A Concrete Planning Scenario
Consider a DER aggregator managing a 30 MW portfolio across three community solar programs — one in Pennsylvania (PPL territory), one in Maryland (BGE territory), and one in Virginia (Dominion territory). All three are within the PJM footprint but span two different LDAs. The aggregator wants to enroll the combined portfolio for the 2027/2028 BRA.
Working backward from the BRA date, the enrollment timeline needs to account for: asset inventory filing review (typically 4-6 weeks), EDC notification and response period (30-60 days depending on utility), telemetry testing and approval (can overlap with EDC process), and dispatch test scheduling (PJM needs to schedule the test event, which can take 4-8 weeks). A realistic enrollment timeline from start of serious preparation to BRA-ready status is 6-9 months.
The multi-state, multi-EDC structure creates coordination complexity. BGE and Dominion have different distribution constraint notification processes, and the aggregator needs to have the right contacts established at each utility before starting the formal enrollment. This is not a reason to avoid multi-state aggregations — the capacity revenue from a well-constructed 30 MW portfolio is substantial — but it's a reason to start the enrollment process early.
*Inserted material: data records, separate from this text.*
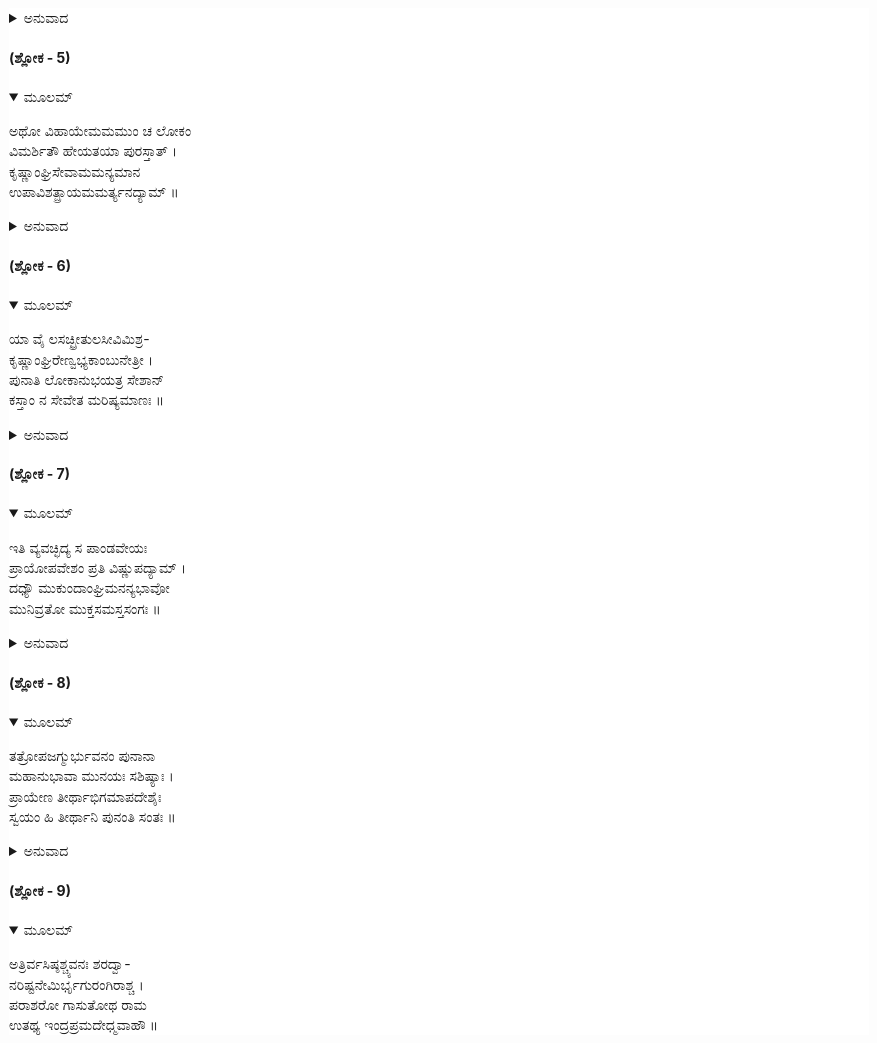 <details><summary>ಅನುವಾದ</summary></details>

#### (ಶ್ಲೋಕ - 5)


<details open><summary>ಮೂಲಮ್</summary>

ಅಥೋ ವಿಹಾಯೇಮಮಮುಂ ಚ ಲೋಕಂ  
ವಿಮರ್ಶಿತೌ ಹೇಯತಯಾ ಪುರಸ್ತಾತ್ ।  
ಕೃಷ್ಣಾಂಘ್ರಿಸೇವಾಮಮನ್ಯಮಾನ  
ಉಪಾವಿಶತ್ಪ್ರಾಯಮಮರ್ತ್ಯನದ್ಯಾಮ್ ॥
</details>

<details><summary>ಅನುವಾದ</summary></details>

#### (ಶ್ಲೋಕ - 6)


<details open><summary>ಮೂಲಮ್</summary>

ಯಾ ವೈ ಲಸಚ್ಛ್ರೀತುಲಸೀವಿಮಿಶ್ರ-  
ಕೃಷ್ಣಾಂಘ್ರಿರೇಣ್ವಭ್ಯಕಾಂಬುನೇತ್ರೀ ।  
ಪುನಾತಿ ಲೋಕಾನುಭಯತ್ರ ಸೇಶಾನ್  
ಕಸ್ತಾಂ ನ ಸೇವೇತ ಮರಿಷ್ಯಮಾಣಃ ॥
</details>

<details><summary>ಅನುವಾದ</summary></details>

#### (ಶ್ಲೋಕ - 7)


<details open><summary>ಮೂಲಮ್</summary>

ಇತಿ ವ್ಯವಚ್ಛಿದ್ಯ ಸ ಪಾಂಡವೇಯಃ  
ಪ್ರಾಯೋಪವೇಶಂ ಪ್ರತಿ ವಿಷ್ಣುಪದ್ಯಾಮ್ ।  
ದಧ್ಯೌ ಮುಕುಂದಾಂಘ್ರಿಮನನ್ಯಭಾವೋ  
ಮುನಿವ್ರತೋ  ಮುಕ್ತಸಮಸ್ತಸಂಗಃ ॥
</details>

<details><summary>ಅನುವಾದ</summary></details>

#### (ಶ್ಲೋಕ - 8)


<details open><summary>ಮೂಲಮ್</summary>

ತತ್ರೋಪಜಗ್ಮುರ್ಭುವನಂ  ಪುನಾನಾ  
ಮಹಾನುಭಾವಾ ಮುನಯಃ ಸಶಿಷ್ಯಾಃ ।  
ಪ್ರಾಯೇಣ ತೀರ್ಥಾಭಿಗಮಾಪದೇಶೈಃ  
ಸ್ವಯಂ ಹಿ ತೀರ್ಥಾನಿ ಪುನಂತಿ ಸಂತಃ ॥
</details>

<details><summary>ಅನುವಾದ</summary></details>

#### (ಶ್ಲೋಕ - 9)


<details open><summary>ಮೂಲಮ್</summary>

ಅತ್ರಿರ್ವಸಿಷ್ಠಶ್ಚ್ಯವನಃ ಶರದ್ವಾ-  
ನರಿಷ್ಟನೇಮಿರ್ಭೃಗುರಂಗಿರಾಶ್ಚ ।  
ಪರಾಶರೋ ಗಾಸುತೋಥ ರಾಮ  
ಉತಥ್ಯ ಇಂದ್ರಪ್ರಮದೇಧ್ಮವಾಹೌ ॥
</details>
Performance Assessment Intervals and Shortfall Risk
Once a DER aggregation holds a capacity commitment, it's subject to PJM's Performance Assessment Intervals (PAIs) — the high-stress periods when PJM tests whether committed resources can actually deliver. During a PAI, PJM issues dispatch instructions, and capacity resources that fail to perform are assessed Capacity Performance (CP) charges.
For DER aggregators, the shortfall risk during PAIs is a function of portfolio reliability under stress conditions. If a PAI hits on a day when subscriber generation is lower than modeled (cloud cover, equipment issues) or subscriber self-consumption is higher than expected (hot afternoon, cooling loads), the aggregated dispatch response may fall short of the committed level. Properly sizing the capacity commitment with a conservative buffer — accounting for this variability — is the difference between capacity market participation that adds value and capacity market participation that generates penalties.
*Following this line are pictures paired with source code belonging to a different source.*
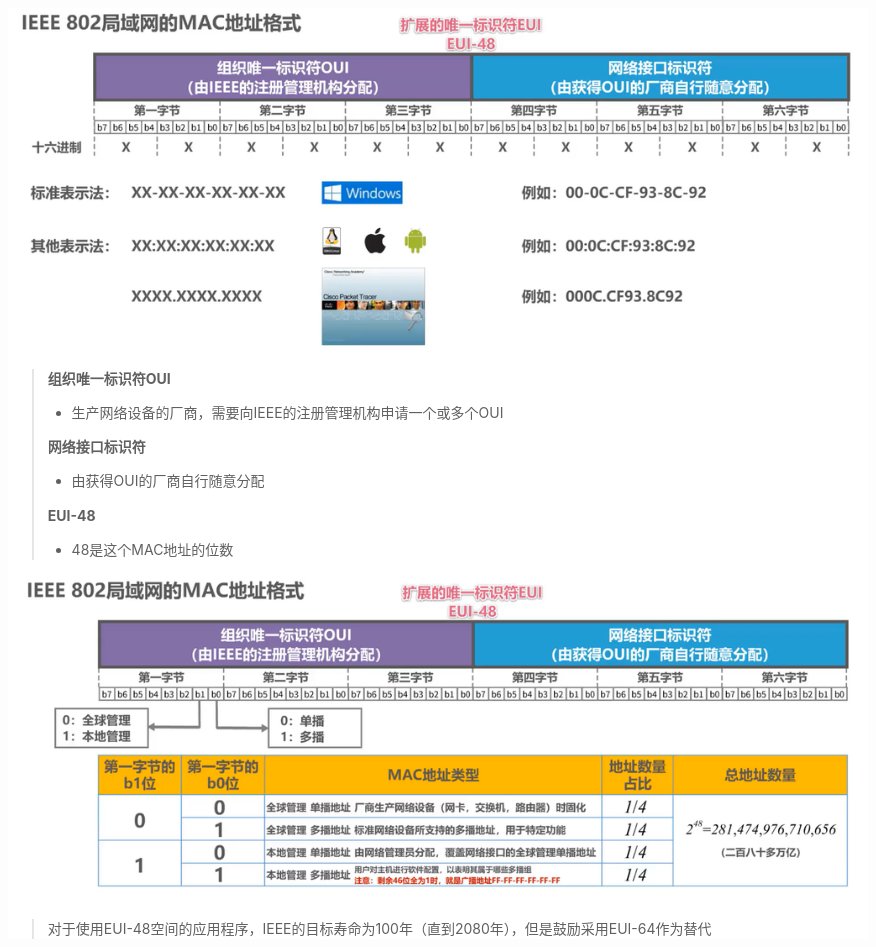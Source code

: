 ![image-20201014225358570](%E8%AE%A1%E7%AE%97%E6%9C%BA%E7%BD%91%E7%BB%9C%E7%AC%AC3%E7%AB%A0%EF%BC%88%E6%95%B0%E6%8D%AE%E9%93%BE%E8%B7%AF%E5%B1%82%EF%BC%89.assets/image-20201014225358570.png)

> **组织唯一标识符OUI**
>
> * 生产网络设备的厂商，需要向IEEE的注册管理机构申请一个或多个OUI
>
> **网络接口标识符**
>
> * 由获得OUI的厂商自行随意分配
>
> **EUI-48**
>
> * 48是这个MAC地址的位数

![image-20201014230248959](%E8%AE%A1%E7%AE%97%E6%9C%BA%E7%BD%91%E7%BB%9C%E7%AC%AC3%E7%AB%A0%EF%BC%88%E6%95%B0%E6%8D%AE%E9%93%BE%E8%B7%AF%E5%B1%82%EF%BC%89.assets/image-20201014230248959.png)

> 对于使用EUI-48空间的应用程序，IEEE的目标寿命为100年（直到2080年），但是鼓励采用EUI-64作为替代

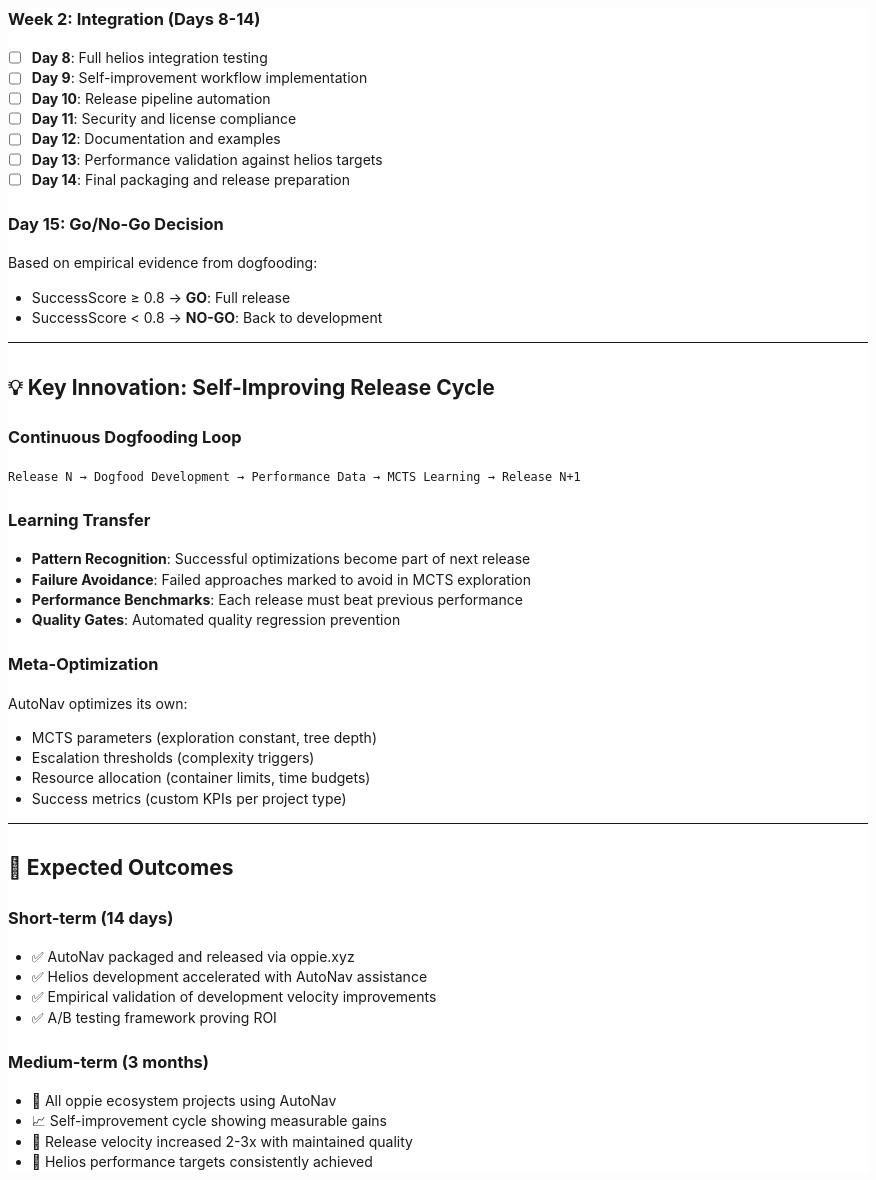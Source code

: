 ### Week 2: Integration (Days 8-14)  
- [ ] **Day 8**: Full helios integration testing
- [ ] **Day 9**: Self-improvement workflow implementation
- [ ] **Day 10**: Release pipeline automation
- [ ] **Day 11**: Security and license compliance
- [ ] **Day 12**: Documentation and examples
- [ ] **Day 13**: Performance validation against helios targets
- [ ] **Day 14**: Final packaging and release preparation

### Day 15: Go/No-Go Decision
Based on empirical evidence from dogfooding:
- SuccessScore ≥ 0.8 → **GO**: Full release
- SuccessScore < 0.8 → **NO-GO**: Back to development

---

## 💡 Key Innovation: Self-Improving Release Cycle

### Continuous Dogfooding Loop
```
Release N → Dogfood Development → Performance Data → MCTS Learning → Release N+1
```

### Learning Transfer
- **Pattern Recognition**: Successful optimizations become part of next release
- **Failure Avoidance**: Failed approaches marked to avoid in MCTS exploration  
- **Performance Benchmarks**: Each release must beat previous performance
- **Quality Gates**: Automated quality regression prevention

### Meta-Optimization
AutoNav optimizes its own:
- MCTS parameters (exploration constant, tree depth)
- Escalation thresholds (complexity triggers)
- Resource allocation (container limits, time budgets)
- Success metrics (custom KPIs per project type)

---

## 🎉 Expected Outcomes

### Short-term (14 days)
- ✅ AutoNav packaged and released via oppie.xyz
- ✅ Helios development accelerated with AutoNav assistance
- ✅ Empirical validation of development velocity improvements
- ✅ A/B testing framework proving ROI

### Medium-term (3 months)  
- 🚀 All oppie ecosystem projects using AutoNav
- 📈 Self-improvement cycle showing measurable gains
- 🔄 Release velocity increased 2-3x with maintained quality
- 🎯 Helios performance targets consistently achieved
We're not saying DER aggregators should shy away from capacity commitments because of shortfall risk. The economics of PJM capacity clearing prices are compelling enough to justify the risk management effort. The point is that commitment sizing is a technical exercise, not a guess — it requires portfolio performance modeling that accounts for subscriber behavior, equipment availability distributions, and seasonal generation patterns.
Minimum Aggregation Size and Threshold Considerations
PJM's DER aggregation participation model establishes a minimum size threshold for DER aggregations seeking capacity market participation. Operators with portfolios below this threshold need to either grow the portfolio to threshold before pursuing ISO enrollment or explore whether neighboring programs can be combined into a single aggregation entity for market purposes. The threshold has implications for community solar programs in early stages — a program that's below minimum size today may be at-threshold within 12-18 months of subscriber enrollment growth, and the enrollment preparation can begin before the portfolio reaches threshold.
Understanding the interplay between portfolio growth trajectory, auction timing, and enrollment lead time is the core planning exercise for DER aggregators new to PJM. The programs that navigate this well are the ones that start the enrollment groundwork 9-12 months before they expect to be threshold-ready, not the ones that wait until they're already there.